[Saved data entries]
Content starts
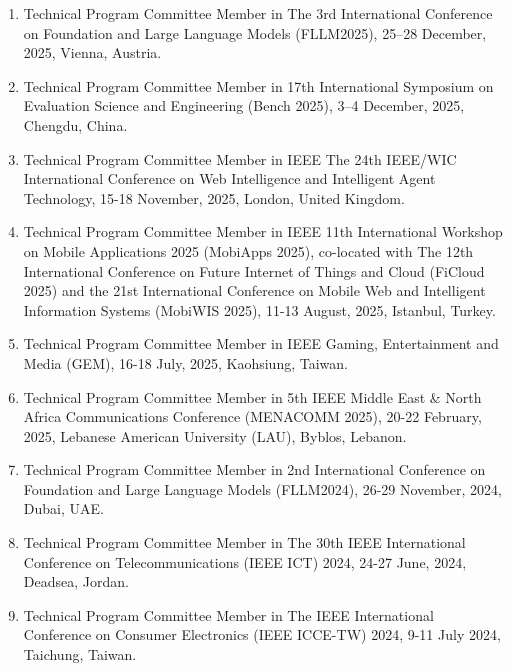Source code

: \documentclass[11pt,a4paper]{moderncv}
\begin{document}
\begin{adjustwidth}{6em}{0pt}
	\begin{enumerate}
		
		\item Technical Program Committee Member in The 3rd International Conference on Foundation and Large Language Models (FLLM2025), 25–28 December, 2025, Vienna, Austria.
		
		\item Technical Program Committee Member in 17th International Symposium on Evaluation Science and Engineering (Bench 2025), 3–4 December, 2025, Chengdu, China.
		
		\item Technical Program Committee Member in IEEE The 24th IEEE/WIC International Conference on Web Intelligence and Intelligent Agent Technology, 15-18 November, 2025, London, United Kingdom.
		
		\item Technical Program Committee Member in IEEE 11th International Workshop on Mobile Applications 2025 (MobiApps 2025), co-located with The 12th International Conference on Future Internet of Things and Cloud (FiCloud 2025) and the 21st International Conference on Mobile Web and Intelligent Information Systems (MobiWIS 2025), 11-13 August, 2025, Istanbul, Turkey.
		
		\item Technical Program Committee Member in IEEE Gaming, Entertainment and Media (GEM), 16-18 July, 2025, Kaohsiung, Taiwan.
		
		\item Technical Program Committee Member in 5th IEEE Middle East \& North Africa Communications Conference (MENACOMM 2025), 20-22 February, 2025, Lebanese American University (LAU), Byblos, Lebanon.
		
		\item Technical Program Committee Member in 2nd International Conference on Foundation and Large Language Models (FLLM2024), 26-29 November, 2024, Dubai, UAE.
		
		\item Technical Program Committee Member in The 30th IEEE International Conference on Telecommunications (IEEE ICT) 2024, 24-27 June, 2024, Deadsea, Jordan.
		
		\item Technical Program Committee Member in The IEEE International Conference on Consumer Electronics (IEEE ICCE-TW) 2024, 9-11 July 2024, Taichung, Taiwan.
		

\end{enumerate}
\end{adjustwidth}
\end{document}

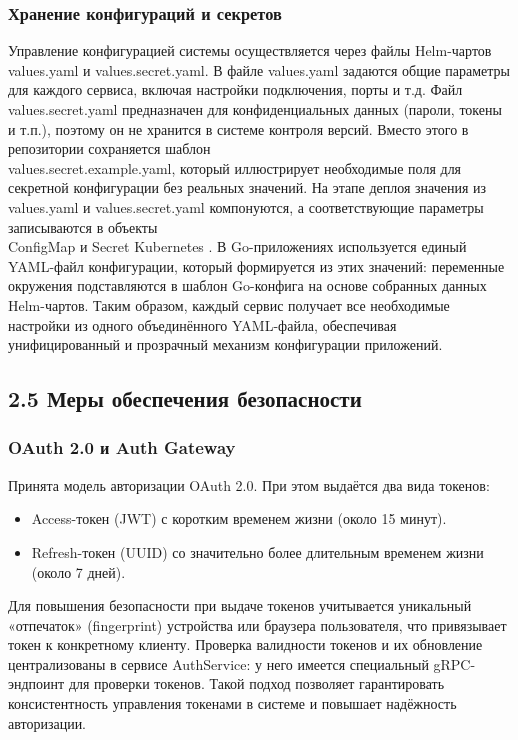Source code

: \subsubsection*{Хранение конфигураций и секретов}
Управление конфигурацией системы осуществляется через файлы Helm-чартов values.yaml и values.secret.yaml. В файле values.yaml задаются общие параметры для каждого сервиса, включая настройки подключения, порты и т.д. Файл values.secret.yaml предназначен для конфиденциальных данных (пароли, токены и т.п.), поэтому он не хранится в системе контроля версий. Вместо этого в репозитории сохраняется шаблон \\ values.secret.example.yaml, который иллюстрирует необходимые поля для секретной конфигурации без реальных значений. На этапе деплоя значения из values.yaml и values.secret.yaml компонуются, а соответствующие параметры записываются в объекты \\ ConfigMap и Secret Kubernetes \cite{3}\cite{4}. В Go-приложениях используется единый YAML-файл конфигурации, который формируется из этих значений: переменные окружения подставляются в шаблон Go-конфига на основе собранных данных Helm-чартов. Таким образом, каждый сервис получает все необходимые настройки из одного объединённого YAML-файла, обеспечивая унифицированный и прозрачный механизм конфигурации приложений.

\subsection*{2.5 Меры обеспечения безопасности}

\subsubsection*{OAuth 2.0 и Auth Gateway}
Принята модель авторизации OAuth 2.0. При этом выдаётся два вида токенов:
\begin{itemize}
    \item Access-токен (JWT) \cite{7} с коротким временем жизни (около 15 минут).
    \item Refresh-токен (UUID) со значительно более длительным временем жизни (около 7 дней).
\end{itemize}
Для повышения безопасности при выдаче токенов учитывается уникальный «отпечаток» (fingerprint) устройства или браузера пользователя, что привязывает токен к конкретному клиенту. Проверка валидности токенов и их обновление централизованы в сервисе AuthService: у него имеется специальный gRPC-эндпоинт для проверки токенов. Такой подход позволяет гарантировать консистентность управления токенами в системе и повышает надёжность авторизации.


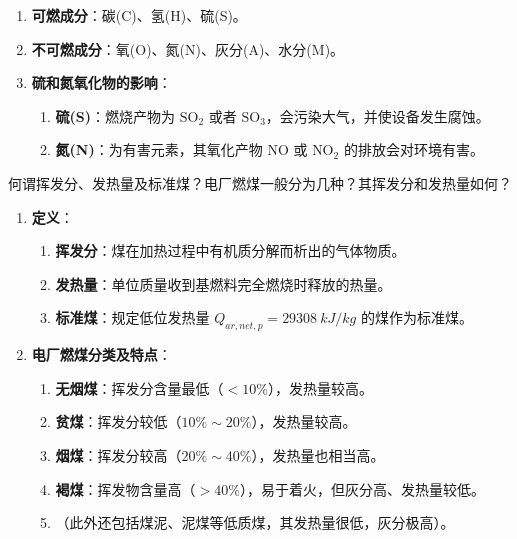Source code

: \begin{solution}
\begin{enumerate}
  \item \textbf{可燃成分}：碳(C)、氢(H)、硫(S)。
  \item \textbf{不可燃成分}：氧(O)、氮(N)、灰分(A)、水分(M)。
  \item \textbf{硫和氮氧化物的影响}：
  \begin{enumerate}
    \item \textbf{硫(S)}：燃烧产物为 \(\text{SO}_2\) 或者 \(\text{SO}_3\)，会污染大气，并使设备发生腐蚀。
    \item \textbf{氮(N)}：为有害元素，其氧化产物 \(\text{NO}\) 或 \(\text{NO}_2\) 的排放会对环境有害。
  \end{enumerate}
\end{enumerate}
\end{solution}

\begin{problem}
何谓挥发分、发热量及标准煤？电厂燃煤一般分为几种？其挥发分和发热量如何？
\end{problem}

\begin{solution}
\begin{enumerate}
  \item \textbf{定义}：
  \begin{enumerate}
    \item \textbf{挥发分}：煤在加热过程中有机质分解而析出的气体物质。
    \item \textbf{发热量}：单位质量收到基燃料完全燃烧时释放的热量。
    \item \textbf{标准煤}：规定低位发热量 \(Q_{ar,net,p}=\qty{29308}{kJ/kg}\) 的煤作为标准煤。
  \end{enumerate}
  \item \textbf{电厂燃煤分类及特点}：
  \begin{enumerate}
    \item \textbf{无烟煤}：挥发分含量最低（\(<10\%\)），发热量较高。
    \item \textbf{贫煤}：挥发分较低（\(10\%\sim20\%\)），发热量较高。
    \item \textbf{烟煤}：挥发分较高（\(20\%\sim40\%\)），发热量也相当高。
    \item \textbf{褐煤}：挥发物含量高（\(>40\%\)），易于着火，但灰分高、发热量较低。
    \item （此外还包括煤泥、泥煤等低质煤，其发热量很低，灰分极高）。
  \end{enumerate}
\end{enumerate}
\end{solution}

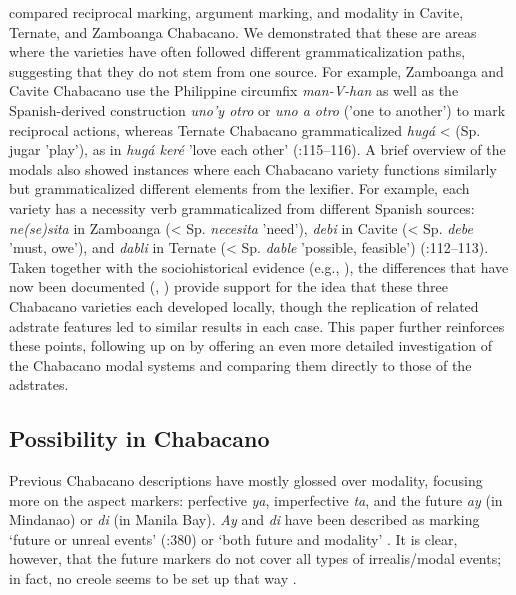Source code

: \citet{SippolaLesho2020} compared reciprocal marking, argument marking, and modality in Cavite, Ternate, and Zamboanga Chabacano. We demonstrated that these are areas where the varieties have often followed different grammaticalization paths, suggesting that they do not stem from one source. For example, Zamboanga and Cavite Chabacano use the Philippine circumfix \textit{man-V-han} as well as the Spanish-derived construction \textit{uno'y otro} or \textit{uno a otro} ('one to another') to mark reciprocal actions, whereas Ternate Chabacano grammaticalized \textit{hugá} < (Sp. jugar 'play'), as in \textit{hugá keré} 'love each other' (\citealt{SippolaLesho2020}:115–116). A brief overview of the modals also showed instances where each Chabacano variety functions similarly but grammaticalized different elements from the lexifier. For example, each variety has a necessity verb grammaticalized from different Spanish sources: \textit{ne(se)sita} in Zamboanga (< Sp. \textit{necesita} 'need'), \textit{debi} in Cavite (< Sp. \textit{debe} 'must, owe'), and \textit{dabli} in Ternate (< Sp. \textit{dable} 'possible, feasible') (\citealt{SippolaLesho2020}:112–113). Taken together with the sociohistorical evidence (e.g., \citealt{FernándezSippola2017}), the differences that have now been documented (\citealt{LeshoSippola2014}, \citealt{SippolaLesho2020}) provide support for the idea that these three Chabacano varieties each developed locally, though the replication of related adstrate features led to similar results in each case. This paper further reinforces these points, following up on \citet{SippolaLesho2020} by offering an even more detailed investigation of the Chabacano modal systems and comparing them directly to those of the adstrates.

\subsection{Possibility in Chabacano}

Previous Chabacano descriptions have mostly glossed over modality, focusing more on the aspect markers: perfective \textit{ya}, imperfective \textit{ta}, and the future \textit{ay} (in Mindanao) or \textit{di} (in Manila Bay). \textit{Ay} and \textit{di} have been described as marking ‘future or unreal events’ (\citealt{LipskiSantoro2007}:380) or ‘both future and modality’ \citep[58]{Lorenzino2000}. It is clear, however, that the future markers do not cover all types of irrealis/modal events; in fact, no creole seems to be set up that way \citep{Winford2018}. 

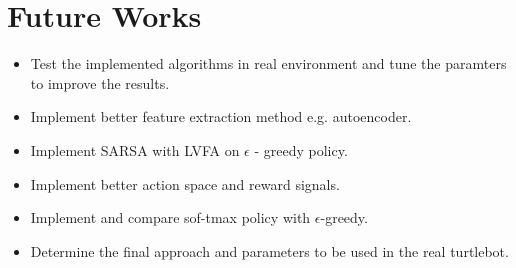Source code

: \documentclass{article}
\begin{document}
\section{Future Works}
\begin{itemize}
\item Test the implemented algorithms in real environment and tune the paramters to improve the results.
\item Implement better feature extraction method e.g. autoencoder.
\item Implement SARSA with LVFA on $\epsilon$ - greedy policy. 
\item Implement better action space and reward signals.
\item Implement and compare sof-tmax policy with $\epsilon$-greedy.
\item Determine the final approach and parameters to be used in the real turtlebot.
\end{itemize}
\medskip
% 
% 
\end{document}
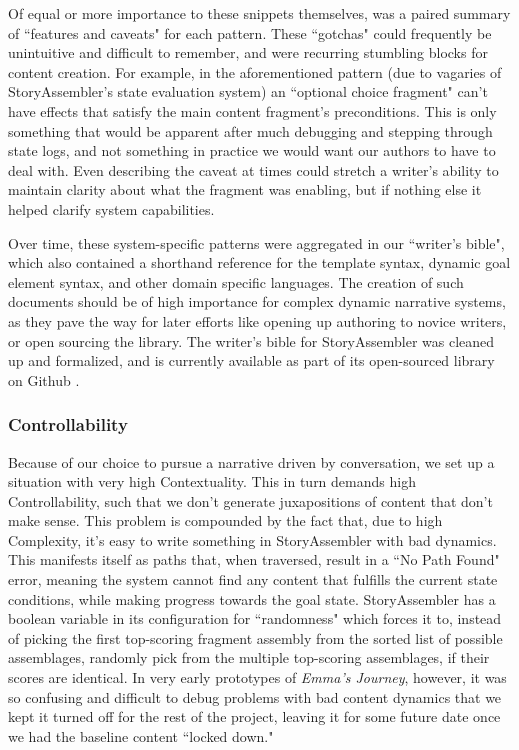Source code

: 
Of equal or more importance to these snippets themselves, was a paired summary of ``features and caveats" for each pattern. These ``gotchas" could frequently be unintuitive and difficult to remember, and were recurring stumbling blocks for content creation. For example, in the aforementioned pattern (due to vagaries of StoryAssembler's state evaluation system) an ``optional choice fragment" can't have effects that satisfy the main content fragment's preconditions. This is only something that would be apparent after much debugging and stepping through state logs, and not something in practice we would want our authors to have to deal with. Even describing the caveat at times could stretch a writer's ability to maintain clarity about what the fragment was enabling, but if nothing else it helped clarify system capabilities.

Over time, these system-specific patterns were aggregated in our ``writer's bible", which also contained a shorthand reference for the template syntax, dynamic goal element syntax, and other domain specific languages. The creation of such documents should be of high importance for complex dynamic narrative systems, as they pave the way for later efforts like opening up authoring to novice writers, or open sourcing the library. The writer's bible for StoryAssembler was cleaned up and formalized, and is currently available as part of its open-sourced library on Github \cite{github_storyassembler}.


\subsubsection{Controllability}

Because of our choice to pursue a narrative driven by conversation, we set up a situation with 
very high Contextuality. This in turn demands high Controllability, such that we don't generate juxapositions of content that don't make sense. This problem is compounded by the fact that, due to high Complexity, it's easy to write something in StoryAssembler with bad dynamics. This manifests itself as paths that, when traversed, result in a ``No Path Found" error, meaning the system cannot find any content that fulfills the current state conditions, while making progress towards the goal state. StoryAssembler has a boolean variable in its configuration for ``randomness" which forces it to, instead of picking the first top-scoring fragment assembly from the sorted list of possible assemblages, randomly pick from the multiple top-scoring assemblages, if their scores are identical. In very early prototypes of \textit{Emma's Journey}, however, it was so confusing and difficult to debug problems with bad content dynamics that we kept it turned off for the rest of the project, leaving it for some future date once we had the baseline content ``locked down."

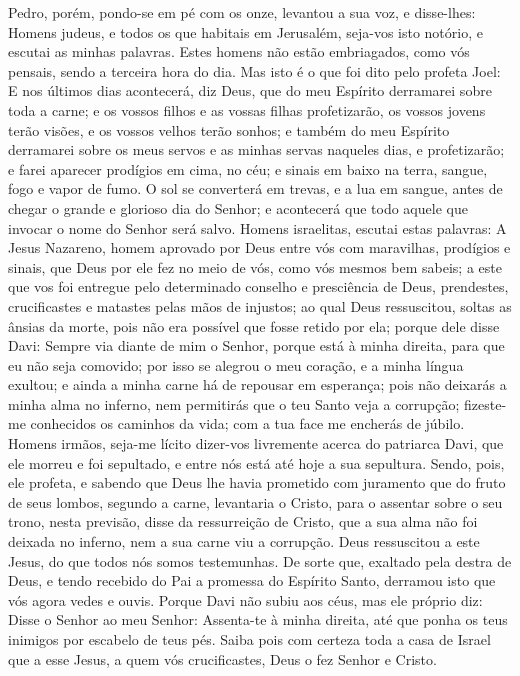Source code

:Pedro, porém, pondo-se em pé com os onze, levantou a sua voz, e
disse-lhes: Homens judeus, e todos os que habitais em Jerusalém,
seja-vos isto notório, e escutai as minhas palavras. Estes
homens não estão embriagados, como vós pensais, sendo a terceira
hora do dia. Mas isto é o que foi dito pelo profeta Joel:
E nos últimos dias acontecerá, diz Deus, que do meu Espírito
derramarei sobre toda a carne; e os vossos filhos e as vossas filhas
profetizarão, os vossos jovens terão visões, e os vossos velhos
terão sonhos; e também do meu Espírito derramarei sobre os
meus servos e as minhas servas naqueles dias, e profetizarão;
e farei aparecer prodígios em cima, no céu; e sinais em baixo
na terra, sangue, fogo e vapor de fumo. O sol se converterá
em trevas, e a lua em sangue, antes de chegar o grande e glorioso
dia do Senhor; e acontecerá que todo aquele que invocar o
nome do Senhor será salvo. Homens israelitas, escutai estas
palavras: A Jesus Nazareno, homem aprovado por Deus entre vós com
maravilhas, prodígios e sinais, que Deus por ele fez no meio de vós,
como vós mesmos bem sabeis; a este que vos foi entregue pelo
determinado conselho e presciência de Deus, prendestes,
crucificastes e matastes pelas mãos de injustos; ao qual Deus
ressuscitou, soltas as ânsias da morte, pois não era possível que
fosse retido por ela; porque dele disse Davi: Sempre via
diante de mim o Senhor, porque está à minha direita, para que eu não
seja comovido; por isso se alegrou o meu coração, e a minha
língua exultou; e ainda a minha carne há de repousar em esperança;
pois não deixarás a minha alma no inferno, nem permitirás que
o teu Santo veja a corrupção; fizeste-me conhecidos os
caminhos da vida; com a tua face me encherás de júbilo.
Homens irmãos, seja-me lícito dizer-vos livremente acerca do
patriarca Davi, que ele morreu e foi sepultado, e entre nós está até
hoje a sua sepultura. Sendo, pois, ele profeta, e sabendo que
Deus lhe havia prometido com juramento que do fruto de seus lombos,
segundo a carne, levantaria o Cristo, para o assentar sobre o seu
trono, nesta previsão, disse da ressurreição de Cristo, que a
sua alma não foi deixada no inferno, nem a sua carne viu a
corrupção. Deus ressuscitou a este Jesus, do que todos nós
somos testemunhas. De sorte que, exaltado pela destra de
Deus, e tendo recebido do Pai a promessa do Espírito Santo, derramou
isto que vós agora vedes e ouvis. Porque Davi não subiu aos
céus, mas ele próprio diz: Disse o Senhor ao meu Senhor: Assenta-te
à minha direita, até que ponha os teus inimigos por escabelo
de teus pés. Saiba pois com certeza toda a casa de Israel que
a esse Jesus, a quem vós crucificastes, Deus o fez Senhor e Cristo.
Content ends
[What is required]
Which lines above hold the string "Senhor"? Copy every one of them.

[Solution to this exercise]
dia do Senhor; e acontecerá que todo aquele que invocar o
nome do Senhor será salvo. Homens israelitas, escutai estas
diante de mim o Senhor, porque está à minha direita, para que eu não
céus, mas ele próprio diz: Disse o Senhor ao meu Senhor: Assenta-te
a esse Jesus, a quem vós crucificastes, Deus o fez Senhor e Cristo.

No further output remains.